128 today. I have no desire to use. It's relearning how to live that's tough. Using won't fix the problems that have surfaced since I had buried them with nicotine for 19 years. Check out my HoF speech for more, if you have the time.
Yous in Funk. Always hit around 125.
Relearning how to live is hard. Very hard at times. You got any hobbies? Something to occupy your mind?
Post hof funk. Hits everyone I guess. Get small. Remember the basics. Stay occupied. Do what YOU want to do. Personally I got away from the site for a bit. Just kind of chilaxed and remembered why I wanted to quit and how good it actually feels to be doing it.
I had no desire to use either. I too was just getting burned out a bit on re-learning how to live. Eventually the feeling faded and I was like "oh yeah you dumb shit. You are doing the right thing. Its not easy but I feel a hell of a lot better now than I did when I was posioning myself".

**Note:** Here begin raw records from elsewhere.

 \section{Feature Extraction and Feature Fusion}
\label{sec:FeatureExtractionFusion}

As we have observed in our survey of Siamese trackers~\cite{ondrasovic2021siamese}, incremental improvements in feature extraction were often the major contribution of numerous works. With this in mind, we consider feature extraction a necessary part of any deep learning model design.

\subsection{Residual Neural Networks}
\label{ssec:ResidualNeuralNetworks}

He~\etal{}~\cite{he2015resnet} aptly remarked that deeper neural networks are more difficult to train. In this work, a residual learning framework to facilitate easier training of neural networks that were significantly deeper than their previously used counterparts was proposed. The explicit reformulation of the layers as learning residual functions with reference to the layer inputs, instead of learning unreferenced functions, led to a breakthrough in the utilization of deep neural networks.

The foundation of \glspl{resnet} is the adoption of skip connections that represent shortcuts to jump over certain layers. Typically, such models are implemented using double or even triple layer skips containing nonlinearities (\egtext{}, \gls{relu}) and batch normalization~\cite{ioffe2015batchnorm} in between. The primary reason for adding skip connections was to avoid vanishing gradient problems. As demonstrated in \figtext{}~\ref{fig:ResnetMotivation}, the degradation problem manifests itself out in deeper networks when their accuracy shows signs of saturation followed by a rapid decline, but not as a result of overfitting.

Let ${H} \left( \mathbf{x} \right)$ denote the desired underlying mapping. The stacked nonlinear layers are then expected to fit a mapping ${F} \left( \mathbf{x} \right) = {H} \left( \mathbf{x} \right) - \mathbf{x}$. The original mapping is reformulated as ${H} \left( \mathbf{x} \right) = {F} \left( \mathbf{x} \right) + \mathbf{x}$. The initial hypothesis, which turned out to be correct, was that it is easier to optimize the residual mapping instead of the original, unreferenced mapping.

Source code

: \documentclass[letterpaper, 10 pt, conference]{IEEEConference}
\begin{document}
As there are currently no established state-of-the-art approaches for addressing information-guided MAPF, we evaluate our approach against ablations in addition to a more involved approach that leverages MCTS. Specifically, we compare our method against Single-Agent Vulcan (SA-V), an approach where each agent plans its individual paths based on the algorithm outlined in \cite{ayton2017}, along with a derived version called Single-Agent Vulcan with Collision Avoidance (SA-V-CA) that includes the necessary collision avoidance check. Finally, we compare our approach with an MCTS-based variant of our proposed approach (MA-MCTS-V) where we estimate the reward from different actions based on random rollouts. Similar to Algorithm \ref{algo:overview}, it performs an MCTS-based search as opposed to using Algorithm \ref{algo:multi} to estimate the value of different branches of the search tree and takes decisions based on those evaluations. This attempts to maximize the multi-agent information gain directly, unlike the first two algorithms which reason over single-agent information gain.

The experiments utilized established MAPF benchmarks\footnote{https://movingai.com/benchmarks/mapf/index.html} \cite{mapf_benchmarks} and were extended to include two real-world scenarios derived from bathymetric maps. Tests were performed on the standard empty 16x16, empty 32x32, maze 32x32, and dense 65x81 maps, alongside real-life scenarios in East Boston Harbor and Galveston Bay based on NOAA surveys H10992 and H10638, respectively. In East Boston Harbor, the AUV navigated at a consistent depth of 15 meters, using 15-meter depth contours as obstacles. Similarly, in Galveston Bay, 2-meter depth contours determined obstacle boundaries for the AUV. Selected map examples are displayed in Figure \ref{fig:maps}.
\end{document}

125 days is awesome. Take some time to smell the roses and stop worrying about planting more, they really do smell quite beautiful. You've built a hell of a quit garden. Continue to tend it but remember its a labor of love that eventually will require less and less work to maintain. Hang tough bro!
Thanks guys. Day 130. Hobby? Trail running. Here's when I feel normal-good to great:
- In the middle of a trail run, usually the more silent, the better. Not the treadmill.
- When my 70lb. old man pit bull is snoring directly in my ear, it gets my breathing metered.
- The first 5 minutes when I wake up in the morning. Minute 6, that starts on a different story.
- Immediately after crying. That's been four times in 55 days. Maybe I should try that more. Something's eating at me.
There's a small part of me that says to step away from the site, but I've signed up to post to 200, and I am the January HoF train conductor with lcwb96. I take that very seriously. I have met and plan to stay in touch with a bunch of quitters in real life. Maybe my immersion that helped strengthen my quit, is working against me, but I'm flat out scared to step away from the site. I would be scared to even just post each day "Boelker62 - Day XXX" and leave. That just wouldn't be me.
When the first thing I think of each morning is my quit, and my inability to get a satisfying breath, it just gets worse. I feel stuck. I'm a fixer. I'm a problem solver, and it just kills me to not know what the fuck to do to fix me. Can you tell I'm impatient too? I tell my wife all the time to stop and smell the roses, but have a hard time doing so myself.